Ayetlerin manası, nüzül sebebi, metin içi ve metinler arası münasebeti, bağlamı ve mesajı (5)
YORUM | AHMET KURUCAN
Mesajı ele alacağımız yazı ile bu serinin sonuna geldik ama baştan itiraf edeyim en zor kısmı. Neden zor?
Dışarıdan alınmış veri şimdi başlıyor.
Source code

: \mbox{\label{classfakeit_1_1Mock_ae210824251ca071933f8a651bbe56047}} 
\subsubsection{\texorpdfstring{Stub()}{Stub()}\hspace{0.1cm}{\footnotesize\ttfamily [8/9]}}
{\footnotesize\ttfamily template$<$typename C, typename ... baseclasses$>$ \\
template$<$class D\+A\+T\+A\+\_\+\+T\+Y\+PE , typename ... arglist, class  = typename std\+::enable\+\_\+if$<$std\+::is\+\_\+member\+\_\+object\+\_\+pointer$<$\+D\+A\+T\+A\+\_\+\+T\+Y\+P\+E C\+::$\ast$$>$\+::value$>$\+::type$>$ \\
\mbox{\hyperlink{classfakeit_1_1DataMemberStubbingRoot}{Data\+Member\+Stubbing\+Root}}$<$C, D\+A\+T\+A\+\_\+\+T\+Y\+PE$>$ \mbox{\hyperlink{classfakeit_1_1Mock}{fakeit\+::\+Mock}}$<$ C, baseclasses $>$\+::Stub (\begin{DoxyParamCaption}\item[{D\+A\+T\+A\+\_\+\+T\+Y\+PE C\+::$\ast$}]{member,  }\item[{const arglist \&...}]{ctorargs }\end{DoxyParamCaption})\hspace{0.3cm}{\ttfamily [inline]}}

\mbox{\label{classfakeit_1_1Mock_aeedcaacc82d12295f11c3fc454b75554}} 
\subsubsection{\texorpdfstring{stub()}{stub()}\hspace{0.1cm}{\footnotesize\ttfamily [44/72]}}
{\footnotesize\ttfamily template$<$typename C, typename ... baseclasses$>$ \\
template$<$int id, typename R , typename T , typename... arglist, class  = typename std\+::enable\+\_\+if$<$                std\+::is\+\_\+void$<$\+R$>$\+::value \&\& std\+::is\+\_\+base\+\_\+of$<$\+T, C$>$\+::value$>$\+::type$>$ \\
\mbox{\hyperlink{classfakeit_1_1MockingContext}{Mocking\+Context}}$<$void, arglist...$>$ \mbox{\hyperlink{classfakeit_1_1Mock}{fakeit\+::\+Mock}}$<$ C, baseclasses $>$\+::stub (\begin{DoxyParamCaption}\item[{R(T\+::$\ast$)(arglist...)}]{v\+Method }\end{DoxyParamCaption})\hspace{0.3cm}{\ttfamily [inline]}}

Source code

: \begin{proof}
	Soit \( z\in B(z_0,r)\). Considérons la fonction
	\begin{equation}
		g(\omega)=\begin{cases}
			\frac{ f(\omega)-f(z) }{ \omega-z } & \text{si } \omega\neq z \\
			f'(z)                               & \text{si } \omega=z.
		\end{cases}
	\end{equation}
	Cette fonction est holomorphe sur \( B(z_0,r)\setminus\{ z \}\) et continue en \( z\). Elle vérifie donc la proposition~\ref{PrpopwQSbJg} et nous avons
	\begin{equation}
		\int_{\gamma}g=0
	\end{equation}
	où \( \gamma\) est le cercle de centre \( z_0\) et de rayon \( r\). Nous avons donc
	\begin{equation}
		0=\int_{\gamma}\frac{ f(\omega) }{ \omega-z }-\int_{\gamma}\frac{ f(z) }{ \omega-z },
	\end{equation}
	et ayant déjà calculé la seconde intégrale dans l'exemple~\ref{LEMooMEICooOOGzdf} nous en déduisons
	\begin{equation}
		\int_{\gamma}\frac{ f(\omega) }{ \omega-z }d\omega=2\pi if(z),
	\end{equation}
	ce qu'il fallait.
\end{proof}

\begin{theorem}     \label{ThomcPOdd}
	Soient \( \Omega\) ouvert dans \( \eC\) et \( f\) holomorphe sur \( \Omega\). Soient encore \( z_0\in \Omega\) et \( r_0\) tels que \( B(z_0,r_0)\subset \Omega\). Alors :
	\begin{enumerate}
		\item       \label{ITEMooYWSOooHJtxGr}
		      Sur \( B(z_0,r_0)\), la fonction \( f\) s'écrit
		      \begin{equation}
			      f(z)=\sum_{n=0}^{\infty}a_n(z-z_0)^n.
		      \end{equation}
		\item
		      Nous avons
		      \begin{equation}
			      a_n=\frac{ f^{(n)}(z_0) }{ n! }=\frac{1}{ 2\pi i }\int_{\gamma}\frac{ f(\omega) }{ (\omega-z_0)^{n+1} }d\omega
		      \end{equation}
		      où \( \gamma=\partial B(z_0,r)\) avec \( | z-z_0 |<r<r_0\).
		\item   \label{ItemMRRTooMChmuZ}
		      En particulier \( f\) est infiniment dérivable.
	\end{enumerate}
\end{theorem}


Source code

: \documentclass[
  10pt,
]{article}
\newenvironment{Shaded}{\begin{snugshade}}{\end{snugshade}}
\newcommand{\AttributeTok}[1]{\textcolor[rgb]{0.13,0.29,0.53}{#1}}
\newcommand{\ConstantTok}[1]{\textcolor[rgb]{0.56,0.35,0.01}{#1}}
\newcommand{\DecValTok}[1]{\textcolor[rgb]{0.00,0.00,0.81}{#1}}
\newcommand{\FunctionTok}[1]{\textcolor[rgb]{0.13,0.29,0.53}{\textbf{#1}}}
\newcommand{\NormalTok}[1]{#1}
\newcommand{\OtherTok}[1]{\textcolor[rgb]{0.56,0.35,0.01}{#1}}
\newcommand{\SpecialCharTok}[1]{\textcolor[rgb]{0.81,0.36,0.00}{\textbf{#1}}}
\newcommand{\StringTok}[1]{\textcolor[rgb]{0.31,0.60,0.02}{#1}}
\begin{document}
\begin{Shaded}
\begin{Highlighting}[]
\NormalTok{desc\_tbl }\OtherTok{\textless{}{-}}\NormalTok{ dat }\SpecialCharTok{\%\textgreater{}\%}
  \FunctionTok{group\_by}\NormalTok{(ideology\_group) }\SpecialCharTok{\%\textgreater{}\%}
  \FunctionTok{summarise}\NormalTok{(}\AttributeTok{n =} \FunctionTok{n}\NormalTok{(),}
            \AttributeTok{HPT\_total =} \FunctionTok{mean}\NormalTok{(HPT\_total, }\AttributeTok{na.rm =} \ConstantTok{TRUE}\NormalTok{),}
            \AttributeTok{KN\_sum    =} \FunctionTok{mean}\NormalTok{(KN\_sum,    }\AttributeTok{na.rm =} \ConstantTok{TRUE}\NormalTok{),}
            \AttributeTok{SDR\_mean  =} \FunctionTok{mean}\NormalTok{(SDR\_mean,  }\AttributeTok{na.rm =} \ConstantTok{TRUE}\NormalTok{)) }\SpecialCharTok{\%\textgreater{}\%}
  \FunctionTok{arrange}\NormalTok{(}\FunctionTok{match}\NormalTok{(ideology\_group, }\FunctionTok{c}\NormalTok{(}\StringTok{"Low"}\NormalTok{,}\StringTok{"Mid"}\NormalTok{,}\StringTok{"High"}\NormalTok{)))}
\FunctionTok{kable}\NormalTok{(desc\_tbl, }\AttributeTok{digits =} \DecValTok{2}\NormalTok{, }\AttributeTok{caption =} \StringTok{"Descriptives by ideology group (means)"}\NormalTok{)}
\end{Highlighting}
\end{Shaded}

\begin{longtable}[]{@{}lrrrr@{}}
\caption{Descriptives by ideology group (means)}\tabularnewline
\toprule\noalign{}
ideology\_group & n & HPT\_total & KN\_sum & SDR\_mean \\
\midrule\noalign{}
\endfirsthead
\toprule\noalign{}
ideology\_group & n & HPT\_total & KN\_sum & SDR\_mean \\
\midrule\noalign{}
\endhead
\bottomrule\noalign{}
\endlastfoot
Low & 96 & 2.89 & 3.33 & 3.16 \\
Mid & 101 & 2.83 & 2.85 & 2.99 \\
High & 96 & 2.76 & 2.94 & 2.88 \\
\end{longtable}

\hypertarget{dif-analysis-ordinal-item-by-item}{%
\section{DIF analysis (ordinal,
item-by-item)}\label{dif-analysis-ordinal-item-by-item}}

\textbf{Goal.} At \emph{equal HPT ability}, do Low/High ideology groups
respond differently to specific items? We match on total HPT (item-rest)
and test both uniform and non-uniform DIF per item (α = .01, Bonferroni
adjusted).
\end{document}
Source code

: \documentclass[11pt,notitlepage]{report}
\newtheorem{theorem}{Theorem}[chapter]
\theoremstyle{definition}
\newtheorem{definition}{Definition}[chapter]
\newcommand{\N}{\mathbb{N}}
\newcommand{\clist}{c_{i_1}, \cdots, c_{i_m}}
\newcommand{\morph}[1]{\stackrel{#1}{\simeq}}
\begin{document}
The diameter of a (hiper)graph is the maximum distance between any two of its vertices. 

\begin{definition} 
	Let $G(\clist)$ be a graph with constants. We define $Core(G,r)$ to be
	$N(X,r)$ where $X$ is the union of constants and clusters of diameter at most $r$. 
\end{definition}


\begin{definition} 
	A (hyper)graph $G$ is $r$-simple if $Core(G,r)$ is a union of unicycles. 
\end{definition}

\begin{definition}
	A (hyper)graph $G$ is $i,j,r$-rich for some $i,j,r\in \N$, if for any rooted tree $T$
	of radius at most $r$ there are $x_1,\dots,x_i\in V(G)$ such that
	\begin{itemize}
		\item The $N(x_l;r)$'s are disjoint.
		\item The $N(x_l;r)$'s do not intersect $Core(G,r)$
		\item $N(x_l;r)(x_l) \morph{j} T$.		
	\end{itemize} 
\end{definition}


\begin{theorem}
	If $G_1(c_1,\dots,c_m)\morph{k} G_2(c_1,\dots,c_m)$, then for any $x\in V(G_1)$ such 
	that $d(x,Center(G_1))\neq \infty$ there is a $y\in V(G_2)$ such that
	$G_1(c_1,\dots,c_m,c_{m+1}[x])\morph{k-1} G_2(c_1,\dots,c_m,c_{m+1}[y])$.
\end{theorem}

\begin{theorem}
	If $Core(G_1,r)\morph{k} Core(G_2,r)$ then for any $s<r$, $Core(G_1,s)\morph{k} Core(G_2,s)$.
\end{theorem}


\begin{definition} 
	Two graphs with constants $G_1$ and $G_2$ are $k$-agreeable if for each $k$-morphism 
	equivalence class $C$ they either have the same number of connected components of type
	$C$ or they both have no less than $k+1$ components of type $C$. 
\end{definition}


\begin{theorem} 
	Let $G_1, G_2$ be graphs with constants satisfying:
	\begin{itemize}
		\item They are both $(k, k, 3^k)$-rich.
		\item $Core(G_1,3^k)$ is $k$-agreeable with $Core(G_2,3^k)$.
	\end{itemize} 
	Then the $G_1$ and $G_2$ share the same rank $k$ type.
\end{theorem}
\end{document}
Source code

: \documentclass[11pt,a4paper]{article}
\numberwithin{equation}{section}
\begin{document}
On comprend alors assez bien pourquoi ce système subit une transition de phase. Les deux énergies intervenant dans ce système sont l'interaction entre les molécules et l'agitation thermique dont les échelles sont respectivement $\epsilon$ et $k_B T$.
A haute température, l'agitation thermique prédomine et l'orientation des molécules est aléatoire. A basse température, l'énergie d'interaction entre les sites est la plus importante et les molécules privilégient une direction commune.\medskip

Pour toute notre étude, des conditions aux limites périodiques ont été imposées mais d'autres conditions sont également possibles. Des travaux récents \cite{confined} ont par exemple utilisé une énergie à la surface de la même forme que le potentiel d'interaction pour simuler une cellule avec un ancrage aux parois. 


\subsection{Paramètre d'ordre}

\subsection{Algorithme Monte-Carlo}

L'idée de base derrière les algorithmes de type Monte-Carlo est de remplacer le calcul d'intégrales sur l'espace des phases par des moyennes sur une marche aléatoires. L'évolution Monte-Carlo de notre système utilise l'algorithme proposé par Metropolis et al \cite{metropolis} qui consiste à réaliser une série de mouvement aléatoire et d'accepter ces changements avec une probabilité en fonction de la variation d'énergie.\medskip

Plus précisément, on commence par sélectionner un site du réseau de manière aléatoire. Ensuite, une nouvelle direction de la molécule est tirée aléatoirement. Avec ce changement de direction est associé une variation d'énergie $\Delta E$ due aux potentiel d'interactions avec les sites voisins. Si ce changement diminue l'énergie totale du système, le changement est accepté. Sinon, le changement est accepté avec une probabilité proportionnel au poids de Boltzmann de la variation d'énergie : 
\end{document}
Birçok sebebi var. İlki hiç şüphesiz zihniyet ve Kur’an algısı. Bir din olarak İslam yani ed-din ile beşer yorumunun devreye girdiği “İslamiyeti/diyaneti” eşdeğer gören, bu ikisini özdeş kabul eden zihniyet Müslüman toplumlarda kök salmış. Norm ile form arasındaki farkı fark etmeyen, İslam ile İslam’a yapılan yorumları, dini bilgi ile dine ait bilgiyi ve bunların Müslümanlar tarafından hayata geçirilen tarihsel tecrübesini aynileştiren zihin yapısının hala devam ediyor. Lafa geldiğinde
“Kur’an ve sünnet evrenseldir” sloganları ile İslam’ı müdafaa ettiğini zannedenlerin şahsi yaşamlarında hayatın tabii akışına uygun hareket edip müdafaasını yaptığı değerleri ne norm ne de formları ile hayatına taşımayan kahir bir ekseriyet var bugün günümüzde. İslam’ı yaşamayı bir takım şekillere ve kalıplara indirgiyorlar böyleleri. Hatta bazıları kendi din anlayışlarına muhalif yorumlarda bulunanları tekfir dahi ediyorlar. Hakikat tekelciliğinin göstergesi olan bu zihniyet sadece halk katmanları arasında değil akademik dünyada dahi kendisini gösteriyor. Dolayısıyla böyle bir ortamda “Kur’an’ın nüzul toplumu ve zamanında yaşamayan kişiler olarak bizlere verdiği mesaj şudur, tikel şu örnekler üzerinden verdiği tümel kaide, ilke, prensip, değer budur” demek oldukça zor. Zor, zira bu çerçevede söz söyleyen insanlara neler yapıldığına tarih şahit. Hem de ne söylediklerine bile bakılmadan.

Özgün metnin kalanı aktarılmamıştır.